### Task details
Nothing but the lines below from the one with "- iOS 13.0+ / macOS 10.15.4+" through the one with "- [개발일지 보기](https://dev-dain.tistory.com/22?category=816329)" should be output, each exactly as given, and no pictures.

**** Available data ****

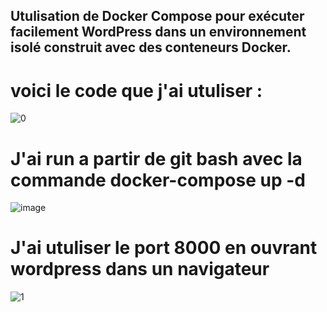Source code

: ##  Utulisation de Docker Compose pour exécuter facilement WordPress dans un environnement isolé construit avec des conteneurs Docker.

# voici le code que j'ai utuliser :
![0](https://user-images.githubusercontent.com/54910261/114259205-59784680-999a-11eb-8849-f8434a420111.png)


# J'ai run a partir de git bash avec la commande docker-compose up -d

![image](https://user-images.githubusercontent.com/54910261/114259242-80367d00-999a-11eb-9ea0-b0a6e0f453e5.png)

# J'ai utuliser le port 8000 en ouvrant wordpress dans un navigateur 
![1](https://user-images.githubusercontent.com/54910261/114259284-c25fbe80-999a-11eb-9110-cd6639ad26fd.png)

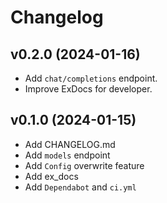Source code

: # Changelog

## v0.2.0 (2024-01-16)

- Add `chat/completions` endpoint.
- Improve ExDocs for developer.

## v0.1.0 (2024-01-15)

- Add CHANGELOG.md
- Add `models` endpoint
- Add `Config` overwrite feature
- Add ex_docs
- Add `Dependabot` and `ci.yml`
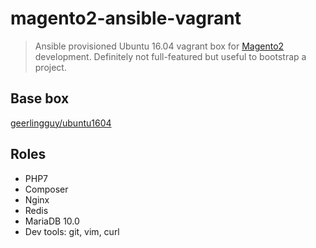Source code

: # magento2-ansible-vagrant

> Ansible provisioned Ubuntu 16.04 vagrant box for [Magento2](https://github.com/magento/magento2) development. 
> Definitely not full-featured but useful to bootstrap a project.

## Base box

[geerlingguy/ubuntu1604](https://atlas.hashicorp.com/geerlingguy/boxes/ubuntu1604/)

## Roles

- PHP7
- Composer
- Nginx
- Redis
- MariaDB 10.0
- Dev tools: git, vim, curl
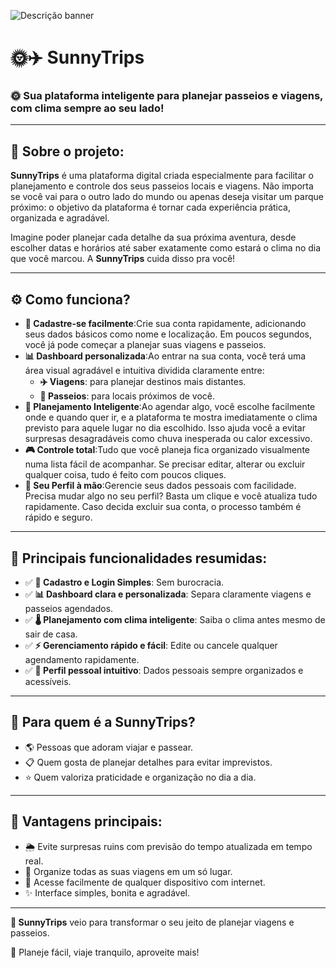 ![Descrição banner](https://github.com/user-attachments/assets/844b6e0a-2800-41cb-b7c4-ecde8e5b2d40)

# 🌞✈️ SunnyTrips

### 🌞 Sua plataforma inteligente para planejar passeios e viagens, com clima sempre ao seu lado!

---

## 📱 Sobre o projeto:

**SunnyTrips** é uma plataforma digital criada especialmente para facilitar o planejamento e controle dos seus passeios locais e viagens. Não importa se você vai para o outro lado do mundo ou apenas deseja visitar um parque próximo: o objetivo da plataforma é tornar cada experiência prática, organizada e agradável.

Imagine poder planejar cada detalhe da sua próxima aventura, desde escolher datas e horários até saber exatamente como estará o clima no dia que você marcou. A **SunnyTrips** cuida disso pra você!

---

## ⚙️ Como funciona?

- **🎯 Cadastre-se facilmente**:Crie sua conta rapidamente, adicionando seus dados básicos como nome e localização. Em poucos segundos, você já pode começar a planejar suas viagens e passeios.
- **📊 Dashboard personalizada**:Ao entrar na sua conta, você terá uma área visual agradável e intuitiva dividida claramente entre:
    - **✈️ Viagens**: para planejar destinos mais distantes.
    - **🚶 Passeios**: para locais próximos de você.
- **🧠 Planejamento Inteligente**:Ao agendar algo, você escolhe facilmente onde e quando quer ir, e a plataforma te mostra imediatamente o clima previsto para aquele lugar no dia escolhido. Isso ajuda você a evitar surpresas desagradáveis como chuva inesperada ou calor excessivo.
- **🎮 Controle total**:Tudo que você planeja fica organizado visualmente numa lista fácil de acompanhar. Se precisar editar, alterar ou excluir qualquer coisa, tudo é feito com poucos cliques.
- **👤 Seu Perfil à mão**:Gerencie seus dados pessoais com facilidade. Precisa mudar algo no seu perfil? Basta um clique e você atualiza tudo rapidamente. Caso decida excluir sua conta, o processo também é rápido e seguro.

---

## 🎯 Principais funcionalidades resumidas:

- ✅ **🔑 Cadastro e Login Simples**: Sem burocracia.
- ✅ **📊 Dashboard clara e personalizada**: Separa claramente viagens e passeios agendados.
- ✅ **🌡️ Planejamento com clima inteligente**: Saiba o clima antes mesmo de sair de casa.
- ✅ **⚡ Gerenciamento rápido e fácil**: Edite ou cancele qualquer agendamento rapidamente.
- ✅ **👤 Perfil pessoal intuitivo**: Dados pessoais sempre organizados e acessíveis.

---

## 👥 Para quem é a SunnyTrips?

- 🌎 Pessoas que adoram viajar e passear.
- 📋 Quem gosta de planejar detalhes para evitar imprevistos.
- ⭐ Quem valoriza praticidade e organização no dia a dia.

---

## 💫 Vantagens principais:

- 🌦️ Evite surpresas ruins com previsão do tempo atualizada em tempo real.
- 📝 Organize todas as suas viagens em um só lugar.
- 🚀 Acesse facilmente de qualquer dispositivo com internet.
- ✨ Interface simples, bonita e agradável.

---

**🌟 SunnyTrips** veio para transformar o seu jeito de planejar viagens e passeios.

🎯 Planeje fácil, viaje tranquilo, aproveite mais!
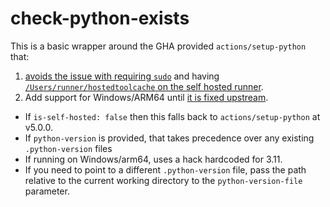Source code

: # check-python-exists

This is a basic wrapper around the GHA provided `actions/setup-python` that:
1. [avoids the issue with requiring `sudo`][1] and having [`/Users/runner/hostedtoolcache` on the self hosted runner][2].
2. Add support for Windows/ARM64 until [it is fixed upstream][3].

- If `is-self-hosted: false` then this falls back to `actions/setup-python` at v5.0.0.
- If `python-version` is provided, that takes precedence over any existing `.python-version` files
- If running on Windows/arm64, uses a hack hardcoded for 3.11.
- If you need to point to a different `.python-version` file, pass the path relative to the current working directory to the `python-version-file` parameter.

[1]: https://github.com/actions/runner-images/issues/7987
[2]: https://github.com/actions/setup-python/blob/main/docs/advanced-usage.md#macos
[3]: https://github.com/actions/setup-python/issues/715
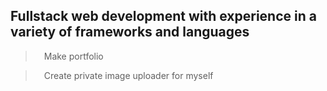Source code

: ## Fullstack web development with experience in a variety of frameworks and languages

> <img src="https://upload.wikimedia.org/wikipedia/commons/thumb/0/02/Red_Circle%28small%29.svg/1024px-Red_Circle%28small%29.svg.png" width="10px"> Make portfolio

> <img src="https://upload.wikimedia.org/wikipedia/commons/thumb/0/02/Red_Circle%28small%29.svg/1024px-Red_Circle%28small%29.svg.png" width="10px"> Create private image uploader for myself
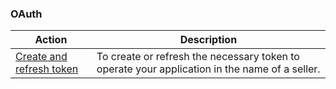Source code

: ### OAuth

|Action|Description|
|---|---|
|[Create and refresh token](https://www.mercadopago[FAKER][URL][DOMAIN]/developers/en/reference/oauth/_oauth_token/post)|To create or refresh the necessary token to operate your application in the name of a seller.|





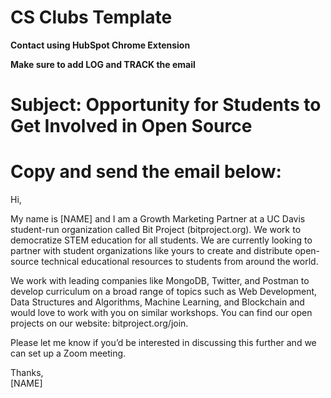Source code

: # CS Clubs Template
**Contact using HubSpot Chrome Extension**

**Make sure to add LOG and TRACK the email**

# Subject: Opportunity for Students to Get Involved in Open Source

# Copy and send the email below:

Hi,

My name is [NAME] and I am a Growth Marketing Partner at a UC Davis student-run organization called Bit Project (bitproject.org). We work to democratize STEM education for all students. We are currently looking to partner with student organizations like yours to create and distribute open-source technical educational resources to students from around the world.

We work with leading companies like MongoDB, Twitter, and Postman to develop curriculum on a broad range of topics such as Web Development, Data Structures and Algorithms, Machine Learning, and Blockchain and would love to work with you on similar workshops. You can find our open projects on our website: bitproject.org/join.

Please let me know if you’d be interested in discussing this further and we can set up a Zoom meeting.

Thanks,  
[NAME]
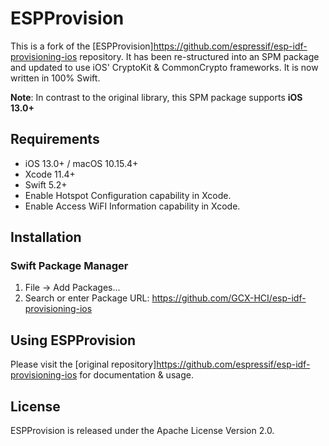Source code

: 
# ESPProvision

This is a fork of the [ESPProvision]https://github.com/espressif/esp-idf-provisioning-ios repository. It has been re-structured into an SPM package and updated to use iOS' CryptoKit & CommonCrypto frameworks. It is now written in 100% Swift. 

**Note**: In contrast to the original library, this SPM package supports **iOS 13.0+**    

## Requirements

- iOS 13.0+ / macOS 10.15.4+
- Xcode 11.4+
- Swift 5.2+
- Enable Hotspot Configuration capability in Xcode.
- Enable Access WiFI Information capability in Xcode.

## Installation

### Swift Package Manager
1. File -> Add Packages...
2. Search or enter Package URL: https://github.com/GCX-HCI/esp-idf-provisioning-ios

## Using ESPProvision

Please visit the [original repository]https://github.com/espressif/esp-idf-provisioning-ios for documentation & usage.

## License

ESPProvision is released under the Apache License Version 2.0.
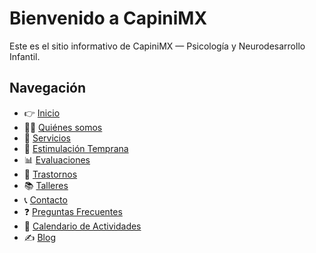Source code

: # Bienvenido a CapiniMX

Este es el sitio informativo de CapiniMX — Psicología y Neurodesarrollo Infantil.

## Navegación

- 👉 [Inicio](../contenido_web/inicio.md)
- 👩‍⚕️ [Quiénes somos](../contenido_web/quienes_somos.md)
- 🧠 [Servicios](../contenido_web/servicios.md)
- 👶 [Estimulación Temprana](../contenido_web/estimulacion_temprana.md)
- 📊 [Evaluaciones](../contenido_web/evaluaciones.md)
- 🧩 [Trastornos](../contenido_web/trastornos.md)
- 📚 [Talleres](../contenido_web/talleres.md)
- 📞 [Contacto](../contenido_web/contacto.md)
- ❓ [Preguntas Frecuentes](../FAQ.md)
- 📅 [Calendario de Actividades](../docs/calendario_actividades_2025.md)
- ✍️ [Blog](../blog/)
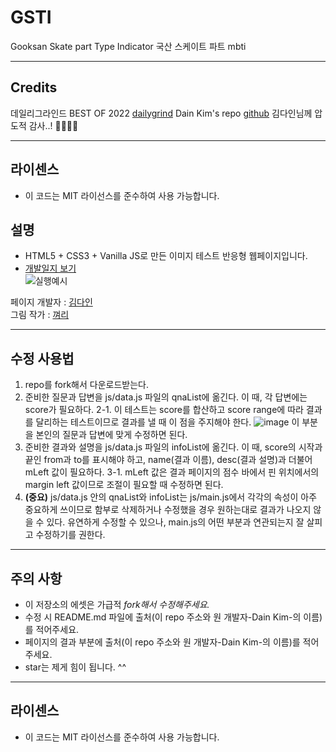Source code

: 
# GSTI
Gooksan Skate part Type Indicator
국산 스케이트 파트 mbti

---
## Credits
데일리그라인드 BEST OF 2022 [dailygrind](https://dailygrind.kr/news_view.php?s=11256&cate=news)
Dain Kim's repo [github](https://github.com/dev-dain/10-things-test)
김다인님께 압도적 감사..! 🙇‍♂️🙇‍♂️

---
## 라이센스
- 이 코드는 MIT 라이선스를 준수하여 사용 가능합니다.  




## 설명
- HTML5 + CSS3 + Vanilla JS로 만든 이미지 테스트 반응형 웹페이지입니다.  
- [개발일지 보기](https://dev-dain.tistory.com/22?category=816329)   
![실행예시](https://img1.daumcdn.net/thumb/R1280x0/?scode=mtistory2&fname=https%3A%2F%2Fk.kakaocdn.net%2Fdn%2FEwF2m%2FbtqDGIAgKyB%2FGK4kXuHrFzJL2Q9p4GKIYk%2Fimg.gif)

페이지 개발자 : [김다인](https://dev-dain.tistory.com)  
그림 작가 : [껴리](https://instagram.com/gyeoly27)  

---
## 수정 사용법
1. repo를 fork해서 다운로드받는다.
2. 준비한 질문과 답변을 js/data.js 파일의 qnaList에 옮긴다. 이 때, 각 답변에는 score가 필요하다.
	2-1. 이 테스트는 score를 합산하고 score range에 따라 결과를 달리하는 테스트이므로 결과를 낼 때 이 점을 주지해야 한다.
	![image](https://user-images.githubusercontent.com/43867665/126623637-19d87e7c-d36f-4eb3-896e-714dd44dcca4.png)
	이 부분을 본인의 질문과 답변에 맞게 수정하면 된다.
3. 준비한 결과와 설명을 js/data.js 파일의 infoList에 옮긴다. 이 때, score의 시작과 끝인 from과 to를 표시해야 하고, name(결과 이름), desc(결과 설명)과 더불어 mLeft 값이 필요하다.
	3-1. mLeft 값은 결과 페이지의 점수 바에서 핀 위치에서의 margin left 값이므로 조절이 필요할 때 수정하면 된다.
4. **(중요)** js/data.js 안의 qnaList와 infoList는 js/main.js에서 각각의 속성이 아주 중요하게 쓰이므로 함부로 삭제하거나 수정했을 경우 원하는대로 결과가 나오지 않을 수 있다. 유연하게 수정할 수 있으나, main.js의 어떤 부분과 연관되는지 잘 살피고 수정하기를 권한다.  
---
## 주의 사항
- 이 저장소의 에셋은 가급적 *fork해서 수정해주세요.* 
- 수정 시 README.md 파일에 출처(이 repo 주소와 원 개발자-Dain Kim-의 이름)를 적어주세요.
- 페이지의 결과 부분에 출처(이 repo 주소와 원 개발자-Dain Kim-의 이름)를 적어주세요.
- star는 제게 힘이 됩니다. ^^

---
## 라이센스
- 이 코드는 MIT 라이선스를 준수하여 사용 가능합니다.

****

### Reply
- iOS 13.0+ / macOS 10.15.4+
- Xcode 11.4+
- Swift 5.2+
- Enable Hotspot Configuration capability in Xcode.
- Enable Access WiFI Information capability in Xcode.

## Installation

### Swift Package Manager
1. File -> Add Packages...
2. Search or enter Package URL: https://github.com/GCX-HCI/esp-idf-provisioning-ios

## Using ESPProvision

Please visit the [original repository]https://github.com/espressif/esp-idf-provisioning-ios for documentation & usage.

## License

ESPProvision is released under the Apache License Version 2.0.
Source code

: # Bienvenido a CapiniMX

Este es el sitio informativo de CapiniMX — Psicología y Neurodesarrollo Infantil.

## Navegación

- 👉 [Inicio](../contenido_web/inicio.md)
- 👩‍⚕️ [Quiénes somos](../contenido_web/quienes_somos.md)
- 🧠 [Servicios](../contenido_web/servicios.md)
- 👶 [Estimulación Temprana](../contenido_web/estimulacion_temprana.md)
- 📊 [Evaluaciones](../contenido_web/evaluaciones.md)
- 🧩 [Trastornos](../contenido_web/trastornos.md)
- 📚 [Talleres](../contenido_web/talleres.md)
- 📞 [Contacto](../contenido_web/contacto.md)
- ❓ [Preguntas Frecuentes](../FAQ.md)
- 📅 [Calendario de Actividades](../docs/calendario_actividades_2025.md)
- ✍️ [Blog](../blog/)
Source code

: 
# GSTI
Gooksan Skate part Type Indicator
국산 스케이트 파트 mbti

---
## Credits
데일리그라인드 BEST OF 2022 [dailygrind](https://dailygrind.kr/news_view.php?s=11256&cate=news)
Dain Kim's repo [github](https://github.com/dev-dain/10-things-test)
김다인님께 압도적 감사..! 🙇‍♂️🙇‍♂️

---
## 라이센스
- 이 코드는 MIT 라이선스를 준수하여 사용 가능합니다.  




## 설명
- HTML5 + CSS3 + Vanilla JS로 만든 이미지 테스트 반응형 웹페이지입니다.  
- [개발일지 보기](https://dev-dain.tistory.com/22?category=816329)   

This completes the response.